Das passive Wahlrecht wird also nicht nur für EU-Bürger, sondern auch für auslän­dische ArbeitnehmerInnen ermöglicht, und sie werden in dieser Hinsicht den österrei­chischen Staatsbürgern gleichgestellt.

Im Arbeiterkammerwahlrecht ist zusätzlich eine Reduzierung der Wahldauer von drei Wochen auf zwei Wochen normiert, was natürlich auch einen wirtschaftlichen Effekt mit sich bringt, weil dadurch eine Kostenreduktion und eine speditivere Abwicklung der Wahlen möglich wird. Zudem wird die bestehende Möglichkeit der Briefwahl gemäß einer Absichtserklärung der Kammern eine Aufwertung erfahren. Sie soll nach einem einheitlichen amtlichen Schema gestaltet werden.
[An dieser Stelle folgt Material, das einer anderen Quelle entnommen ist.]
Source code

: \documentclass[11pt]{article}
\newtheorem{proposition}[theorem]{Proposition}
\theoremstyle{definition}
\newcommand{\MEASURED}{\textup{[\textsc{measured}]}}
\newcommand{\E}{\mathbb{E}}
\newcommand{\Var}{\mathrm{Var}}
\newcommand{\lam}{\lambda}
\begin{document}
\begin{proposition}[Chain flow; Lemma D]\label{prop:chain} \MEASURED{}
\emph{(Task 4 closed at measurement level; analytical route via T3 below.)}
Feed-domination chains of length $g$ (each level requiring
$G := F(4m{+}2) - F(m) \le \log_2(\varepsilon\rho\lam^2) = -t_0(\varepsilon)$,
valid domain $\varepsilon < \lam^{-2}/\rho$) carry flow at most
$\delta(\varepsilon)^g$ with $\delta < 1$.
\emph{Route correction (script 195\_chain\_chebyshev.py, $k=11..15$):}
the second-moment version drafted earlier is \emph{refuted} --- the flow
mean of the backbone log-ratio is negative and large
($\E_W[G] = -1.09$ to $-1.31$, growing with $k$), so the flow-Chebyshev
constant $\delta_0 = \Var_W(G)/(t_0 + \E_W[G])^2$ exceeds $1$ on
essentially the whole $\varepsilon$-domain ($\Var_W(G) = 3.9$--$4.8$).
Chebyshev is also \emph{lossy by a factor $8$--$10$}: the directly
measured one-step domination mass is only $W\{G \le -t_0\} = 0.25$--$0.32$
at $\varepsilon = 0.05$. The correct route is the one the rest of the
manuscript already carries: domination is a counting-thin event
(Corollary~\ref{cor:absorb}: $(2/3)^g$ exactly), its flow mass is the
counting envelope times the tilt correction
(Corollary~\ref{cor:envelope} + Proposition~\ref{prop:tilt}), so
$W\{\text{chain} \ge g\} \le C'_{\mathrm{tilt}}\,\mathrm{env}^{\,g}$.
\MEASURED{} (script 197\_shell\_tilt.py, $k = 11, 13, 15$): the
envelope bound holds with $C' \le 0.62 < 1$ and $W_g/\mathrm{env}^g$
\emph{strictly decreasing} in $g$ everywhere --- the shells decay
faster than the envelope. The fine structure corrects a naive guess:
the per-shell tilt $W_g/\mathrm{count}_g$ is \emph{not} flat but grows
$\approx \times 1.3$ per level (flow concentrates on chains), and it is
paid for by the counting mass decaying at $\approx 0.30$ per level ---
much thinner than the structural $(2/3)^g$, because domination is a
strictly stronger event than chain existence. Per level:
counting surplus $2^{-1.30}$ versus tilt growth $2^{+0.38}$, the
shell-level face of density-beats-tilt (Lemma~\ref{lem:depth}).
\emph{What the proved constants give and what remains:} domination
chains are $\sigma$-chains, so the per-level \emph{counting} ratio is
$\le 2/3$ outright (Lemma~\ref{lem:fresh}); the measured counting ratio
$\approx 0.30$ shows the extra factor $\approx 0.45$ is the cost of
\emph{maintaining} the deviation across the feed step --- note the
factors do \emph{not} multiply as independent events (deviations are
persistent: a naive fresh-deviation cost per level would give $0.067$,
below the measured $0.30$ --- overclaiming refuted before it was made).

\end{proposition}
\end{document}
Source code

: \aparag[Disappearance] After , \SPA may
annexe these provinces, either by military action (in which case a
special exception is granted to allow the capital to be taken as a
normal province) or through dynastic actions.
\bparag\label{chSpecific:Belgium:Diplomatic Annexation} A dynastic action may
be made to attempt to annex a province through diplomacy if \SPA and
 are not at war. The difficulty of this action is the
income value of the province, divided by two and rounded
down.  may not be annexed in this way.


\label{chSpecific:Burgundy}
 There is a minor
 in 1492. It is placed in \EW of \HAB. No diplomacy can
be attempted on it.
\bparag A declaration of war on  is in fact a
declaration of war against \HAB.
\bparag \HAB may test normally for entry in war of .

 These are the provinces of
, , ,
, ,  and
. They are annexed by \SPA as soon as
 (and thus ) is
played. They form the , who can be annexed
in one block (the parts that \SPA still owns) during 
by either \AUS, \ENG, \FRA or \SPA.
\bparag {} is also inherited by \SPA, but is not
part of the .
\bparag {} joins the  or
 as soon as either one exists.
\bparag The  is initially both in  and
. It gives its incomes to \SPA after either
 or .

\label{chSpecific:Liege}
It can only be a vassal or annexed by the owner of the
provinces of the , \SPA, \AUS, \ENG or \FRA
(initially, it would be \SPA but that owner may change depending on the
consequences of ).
Auch die zu beschließende Änderung des Arbeitsverfassungsgesetzes dehnt das pas­sive Wahlrecht, wie von Kollegin Bachner schon erwähnt, auf alle Arbeitnehmerinnen und Arbeitnehmer unabhängig von der Staatsangehörigkeit aus und bietet so den Be­triebsratskörperschaften größeren Handlungsspielraum.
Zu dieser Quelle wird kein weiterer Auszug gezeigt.